A system partition in ReFrame is not bound to a real scheduler partition. It is a virtual partition or separation of the system. In the example shown here, we define three partitions that none of them corresponds to a scheduler partition. The login partition refers to the login nodes of the system, whereas the gpu and mc partitions refer to two different set of nodes in the same cluster that are effectively separated using Slurm constraints. Let’s pick the gpu partition and look into it in more detail:

                    'name': 'gpu',
                    'descr': 'Hybrid nodes',
                    'scheduler': 'slurm',
                    'launcher': 'srun',
                    'access': ['-C gpu', '-A csstaff'],
                    'environs': ['gnu', 'intel', 'nvidia', 'cray'],
                    'max_jobs': 100,

The basic properties of a partition are the following:

  • name: The name of the partition. This should be an alphanumeric string (dashes - are allowed) and it will be used to refer to this partition in other contexts.

  • descr: A detailed description of the system partition.

  • scheduler: The workload manager (job scheduler) used in this partition for launching parallel jobs. In this particular example, the Slurm scheduler is used. For a complete list of the supported job schedulers, see here.

  • launcher: The parallel job launcher used in this partition. In this case, the srun command will be used. For a complete list of the supported parallel job launchers, see here.

  • access: A list of scheduler options that will be passed to the generated job script for gaining access to that logical partition.

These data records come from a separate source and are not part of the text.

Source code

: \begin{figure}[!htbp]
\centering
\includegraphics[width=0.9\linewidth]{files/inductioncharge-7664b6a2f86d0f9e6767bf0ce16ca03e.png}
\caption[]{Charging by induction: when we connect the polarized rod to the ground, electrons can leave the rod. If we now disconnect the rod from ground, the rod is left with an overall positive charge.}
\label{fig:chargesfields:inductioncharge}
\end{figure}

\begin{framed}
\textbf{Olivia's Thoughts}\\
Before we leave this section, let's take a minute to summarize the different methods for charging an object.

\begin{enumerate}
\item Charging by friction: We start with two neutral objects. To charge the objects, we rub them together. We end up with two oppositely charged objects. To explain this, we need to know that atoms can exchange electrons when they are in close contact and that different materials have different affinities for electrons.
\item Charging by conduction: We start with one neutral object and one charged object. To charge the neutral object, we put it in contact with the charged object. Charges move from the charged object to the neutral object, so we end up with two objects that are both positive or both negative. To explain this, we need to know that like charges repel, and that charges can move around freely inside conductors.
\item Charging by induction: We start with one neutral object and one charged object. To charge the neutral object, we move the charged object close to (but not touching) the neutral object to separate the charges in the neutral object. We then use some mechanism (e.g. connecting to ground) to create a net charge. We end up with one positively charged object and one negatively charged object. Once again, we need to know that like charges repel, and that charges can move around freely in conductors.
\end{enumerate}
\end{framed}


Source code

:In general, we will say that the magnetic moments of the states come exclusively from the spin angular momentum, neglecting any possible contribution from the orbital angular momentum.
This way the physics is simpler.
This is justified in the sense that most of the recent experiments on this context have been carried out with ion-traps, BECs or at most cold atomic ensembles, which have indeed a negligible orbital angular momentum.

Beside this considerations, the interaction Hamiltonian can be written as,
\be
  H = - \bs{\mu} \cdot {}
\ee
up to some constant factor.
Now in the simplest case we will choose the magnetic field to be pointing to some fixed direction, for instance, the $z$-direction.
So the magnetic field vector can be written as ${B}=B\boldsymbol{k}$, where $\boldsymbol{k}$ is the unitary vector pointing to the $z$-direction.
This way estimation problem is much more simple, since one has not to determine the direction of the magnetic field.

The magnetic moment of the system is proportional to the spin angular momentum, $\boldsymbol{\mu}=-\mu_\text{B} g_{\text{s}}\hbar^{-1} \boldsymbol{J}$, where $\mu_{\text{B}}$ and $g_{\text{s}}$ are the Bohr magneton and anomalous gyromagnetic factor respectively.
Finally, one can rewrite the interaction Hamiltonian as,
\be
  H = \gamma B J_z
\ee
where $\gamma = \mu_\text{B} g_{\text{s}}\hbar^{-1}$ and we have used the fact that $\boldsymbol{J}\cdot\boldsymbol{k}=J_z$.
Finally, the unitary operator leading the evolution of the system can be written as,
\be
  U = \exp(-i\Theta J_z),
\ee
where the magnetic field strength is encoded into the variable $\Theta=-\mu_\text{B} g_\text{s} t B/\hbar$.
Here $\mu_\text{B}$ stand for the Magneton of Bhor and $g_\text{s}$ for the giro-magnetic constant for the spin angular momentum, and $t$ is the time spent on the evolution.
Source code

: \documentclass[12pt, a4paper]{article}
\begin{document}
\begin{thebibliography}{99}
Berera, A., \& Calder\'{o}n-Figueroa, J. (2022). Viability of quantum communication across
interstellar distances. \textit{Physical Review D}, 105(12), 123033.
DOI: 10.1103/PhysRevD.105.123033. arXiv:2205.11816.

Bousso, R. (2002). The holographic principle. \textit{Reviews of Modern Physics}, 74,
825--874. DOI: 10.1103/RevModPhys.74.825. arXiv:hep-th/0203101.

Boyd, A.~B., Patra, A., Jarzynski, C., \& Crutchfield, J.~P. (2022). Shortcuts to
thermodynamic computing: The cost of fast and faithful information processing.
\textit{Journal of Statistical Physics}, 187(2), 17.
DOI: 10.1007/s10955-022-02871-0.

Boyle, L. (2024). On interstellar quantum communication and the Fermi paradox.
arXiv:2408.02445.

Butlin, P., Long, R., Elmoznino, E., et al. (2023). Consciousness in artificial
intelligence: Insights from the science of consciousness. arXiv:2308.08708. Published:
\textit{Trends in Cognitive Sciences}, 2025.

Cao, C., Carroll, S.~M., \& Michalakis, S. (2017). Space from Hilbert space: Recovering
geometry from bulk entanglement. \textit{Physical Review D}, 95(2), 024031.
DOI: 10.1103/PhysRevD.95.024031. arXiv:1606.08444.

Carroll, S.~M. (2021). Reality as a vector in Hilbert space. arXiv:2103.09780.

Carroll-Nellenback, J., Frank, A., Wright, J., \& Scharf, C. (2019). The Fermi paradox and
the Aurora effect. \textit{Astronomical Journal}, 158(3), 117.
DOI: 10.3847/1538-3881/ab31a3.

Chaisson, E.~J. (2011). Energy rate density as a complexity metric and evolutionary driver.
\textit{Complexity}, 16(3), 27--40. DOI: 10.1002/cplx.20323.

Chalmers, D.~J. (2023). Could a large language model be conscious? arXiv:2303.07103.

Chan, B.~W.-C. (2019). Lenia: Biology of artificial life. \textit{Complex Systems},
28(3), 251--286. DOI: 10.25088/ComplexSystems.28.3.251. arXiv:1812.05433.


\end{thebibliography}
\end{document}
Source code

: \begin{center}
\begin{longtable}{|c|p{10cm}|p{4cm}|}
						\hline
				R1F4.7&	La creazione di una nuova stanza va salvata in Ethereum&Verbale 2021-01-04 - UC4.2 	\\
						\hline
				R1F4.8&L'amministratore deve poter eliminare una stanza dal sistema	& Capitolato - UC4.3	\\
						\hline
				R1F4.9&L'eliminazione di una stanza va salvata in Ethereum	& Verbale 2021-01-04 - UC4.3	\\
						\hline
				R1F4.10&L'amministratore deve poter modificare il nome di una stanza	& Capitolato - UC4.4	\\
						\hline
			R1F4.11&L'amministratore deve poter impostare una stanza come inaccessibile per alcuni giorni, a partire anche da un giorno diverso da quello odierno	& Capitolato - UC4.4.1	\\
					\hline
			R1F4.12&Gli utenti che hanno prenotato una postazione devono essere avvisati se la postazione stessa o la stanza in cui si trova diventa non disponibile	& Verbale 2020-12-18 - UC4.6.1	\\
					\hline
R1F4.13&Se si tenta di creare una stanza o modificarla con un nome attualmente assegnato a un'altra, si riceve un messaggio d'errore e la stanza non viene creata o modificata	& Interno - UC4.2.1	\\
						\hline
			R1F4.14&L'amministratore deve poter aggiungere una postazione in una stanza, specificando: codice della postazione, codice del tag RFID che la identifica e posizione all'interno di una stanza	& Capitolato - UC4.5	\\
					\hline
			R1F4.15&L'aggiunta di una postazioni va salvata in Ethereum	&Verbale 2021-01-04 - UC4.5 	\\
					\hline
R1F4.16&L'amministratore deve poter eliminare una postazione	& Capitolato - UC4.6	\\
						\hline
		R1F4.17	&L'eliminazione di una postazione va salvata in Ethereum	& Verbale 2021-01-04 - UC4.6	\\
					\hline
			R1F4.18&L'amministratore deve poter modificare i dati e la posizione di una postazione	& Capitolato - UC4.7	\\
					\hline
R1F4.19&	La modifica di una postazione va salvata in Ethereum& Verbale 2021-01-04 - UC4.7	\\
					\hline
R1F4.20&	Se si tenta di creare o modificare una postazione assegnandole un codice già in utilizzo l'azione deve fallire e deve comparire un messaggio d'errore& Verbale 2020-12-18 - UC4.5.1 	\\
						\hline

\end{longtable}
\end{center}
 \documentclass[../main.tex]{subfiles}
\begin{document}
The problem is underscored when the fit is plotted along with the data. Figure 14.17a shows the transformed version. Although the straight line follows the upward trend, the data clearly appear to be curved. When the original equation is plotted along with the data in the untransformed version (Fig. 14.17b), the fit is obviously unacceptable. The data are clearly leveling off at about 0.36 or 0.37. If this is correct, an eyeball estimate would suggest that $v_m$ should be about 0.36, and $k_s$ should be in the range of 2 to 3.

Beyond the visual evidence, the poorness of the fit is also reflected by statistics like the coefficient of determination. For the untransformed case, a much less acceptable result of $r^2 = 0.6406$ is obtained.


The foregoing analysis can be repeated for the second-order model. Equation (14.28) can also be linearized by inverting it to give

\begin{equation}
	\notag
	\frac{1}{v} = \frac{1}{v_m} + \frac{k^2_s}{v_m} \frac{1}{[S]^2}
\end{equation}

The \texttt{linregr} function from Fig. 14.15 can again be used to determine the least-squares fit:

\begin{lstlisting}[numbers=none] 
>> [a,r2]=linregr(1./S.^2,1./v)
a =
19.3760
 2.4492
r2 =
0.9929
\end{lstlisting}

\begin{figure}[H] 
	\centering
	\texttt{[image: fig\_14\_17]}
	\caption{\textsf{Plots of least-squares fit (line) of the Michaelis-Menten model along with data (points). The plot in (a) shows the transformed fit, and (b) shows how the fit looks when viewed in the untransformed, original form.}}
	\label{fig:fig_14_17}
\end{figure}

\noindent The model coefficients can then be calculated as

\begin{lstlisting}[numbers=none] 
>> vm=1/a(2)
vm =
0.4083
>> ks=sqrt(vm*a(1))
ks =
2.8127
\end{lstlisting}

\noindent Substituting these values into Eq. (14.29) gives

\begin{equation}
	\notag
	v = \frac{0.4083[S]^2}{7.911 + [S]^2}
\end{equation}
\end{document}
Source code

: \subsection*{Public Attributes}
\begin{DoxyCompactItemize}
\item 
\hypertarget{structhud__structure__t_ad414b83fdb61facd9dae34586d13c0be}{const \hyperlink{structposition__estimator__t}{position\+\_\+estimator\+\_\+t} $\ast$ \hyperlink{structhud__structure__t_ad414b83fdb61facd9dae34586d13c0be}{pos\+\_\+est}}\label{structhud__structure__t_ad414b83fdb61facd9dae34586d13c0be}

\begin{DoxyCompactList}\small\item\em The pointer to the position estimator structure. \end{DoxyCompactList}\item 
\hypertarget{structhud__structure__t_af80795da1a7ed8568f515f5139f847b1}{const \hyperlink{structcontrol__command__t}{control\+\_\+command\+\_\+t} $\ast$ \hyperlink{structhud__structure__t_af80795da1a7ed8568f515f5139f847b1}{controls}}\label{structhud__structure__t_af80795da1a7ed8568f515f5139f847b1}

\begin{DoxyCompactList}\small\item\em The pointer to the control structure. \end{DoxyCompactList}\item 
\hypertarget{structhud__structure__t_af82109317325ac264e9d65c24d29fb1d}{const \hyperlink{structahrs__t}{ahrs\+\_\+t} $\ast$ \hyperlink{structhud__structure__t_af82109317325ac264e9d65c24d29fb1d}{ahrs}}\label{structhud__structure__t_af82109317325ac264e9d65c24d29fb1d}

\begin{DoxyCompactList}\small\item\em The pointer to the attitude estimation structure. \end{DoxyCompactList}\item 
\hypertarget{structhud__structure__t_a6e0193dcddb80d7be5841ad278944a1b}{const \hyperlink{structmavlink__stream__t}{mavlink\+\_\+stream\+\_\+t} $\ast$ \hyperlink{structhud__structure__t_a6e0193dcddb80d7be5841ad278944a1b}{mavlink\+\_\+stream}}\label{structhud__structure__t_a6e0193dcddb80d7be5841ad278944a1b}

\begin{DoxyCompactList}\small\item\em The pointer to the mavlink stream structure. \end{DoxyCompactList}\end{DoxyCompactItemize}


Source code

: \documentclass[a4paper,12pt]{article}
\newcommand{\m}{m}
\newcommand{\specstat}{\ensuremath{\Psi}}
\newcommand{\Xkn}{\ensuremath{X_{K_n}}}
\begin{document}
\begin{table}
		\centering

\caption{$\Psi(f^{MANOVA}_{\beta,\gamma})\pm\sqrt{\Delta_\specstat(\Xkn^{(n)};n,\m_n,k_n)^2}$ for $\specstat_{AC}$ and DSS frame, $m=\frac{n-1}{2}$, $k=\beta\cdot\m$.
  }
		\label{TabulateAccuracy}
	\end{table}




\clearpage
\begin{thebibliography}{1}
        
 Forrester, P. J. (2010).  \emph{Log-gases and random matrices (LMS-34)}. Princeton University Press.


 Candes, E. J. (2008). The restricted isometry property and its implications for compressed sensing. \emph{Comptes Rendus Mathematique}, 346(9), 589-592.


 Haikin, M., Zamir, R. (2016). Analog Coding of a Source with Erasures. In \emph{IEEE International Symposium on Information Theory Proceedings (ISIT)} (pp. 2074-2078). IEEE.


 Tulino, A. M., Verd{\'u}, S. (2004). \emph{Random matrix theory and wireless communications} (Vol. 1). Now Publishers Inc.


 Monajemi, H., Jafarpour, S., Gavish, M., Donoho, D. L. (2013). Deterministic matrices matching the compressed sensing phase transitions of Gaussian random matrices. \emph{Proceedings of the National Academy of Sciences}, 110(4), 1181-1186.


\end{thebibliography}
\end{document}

Notice how in this case, the nodes are selected through a constraint and not an actual scheduler partition.

  • environs: The list of environments that ReFrame will use to run regression tests on this partition. These are just symbolic names that refer to environments defined in the environments section described below.

  • max_jobs: The maximum number of concurrent regression tests that may be active (i.e., not completed) on this partition. This option is relevant only when ReFrame executes with the asynchronous execution policy.

    For more partition configuration options, have a look here.

Environments Configuration

We have seen already environments to be referred to by the environs property of a partition. An environment in ReFrame is simply a collection of environment modules, environment variables and compiler and compiler flags definitions. None of these attributes is required. An environment can simply by empty, in which case it refers to the actual environment that ReFrame runs in. In fact, this is what the generic fallback configuration of ReFrame does.

Environments in ReFrame are configured under the environments section of the documentation. For each environment referenced inside a partition, a definition of it must be present in this section. In our example, we define environments for all the basic compilers as well as a default built-in one, which is used with the generic system configuration. In certain contexts, it is useful to see a ReFrame environment as a wrapper of a programming toolchain (MPI + compiler combination):

    'environments': [
        {
            'name': 'gnu',
            'modules': ['PrgEnv-gnu'],
            'cc': 'cc',
            'cxx': 'CC',
            'ftn': 'ftn',
            'target_systems': ['daint']
        },
        {
            'name': 'cray',
            'modules': ['PrgEnv-cray'],
            'cc': 'cc',
            'cxx': 'CC',
            'ftn': 'ftn',
            'target_systems': ['daint']
        },
        {
            'name': 'intel',
            'modules': ['PrgEnv-intel'],
            'cc': 'cc',
            'cxx': 'CC',
            'ftn': 'ftn',
            'target_systems': ['daint']
        },
        {
            'name': 'nvidia',
            'modules': ['PrgEnv-nvidia'],
            'cc': 'cc',
            'cxx': 'CC',
            'ftn': 'ftn',
            'target_systems': ['daint']
        },
        {
            'name': 'builtin',
            'cc': 'cc',
            'cxx': 'CC',
            'ftn': 'ftn',
            'target_systems': ['daint']
        }
    ]  # end of environments

Each environment is associated with a name. This name will be used to reference this environment in different contexts, as for example in the environs property of the system partitions. A programming environment in ReFrame is essentially a collection of environment modules, environment variables and compiler definitions.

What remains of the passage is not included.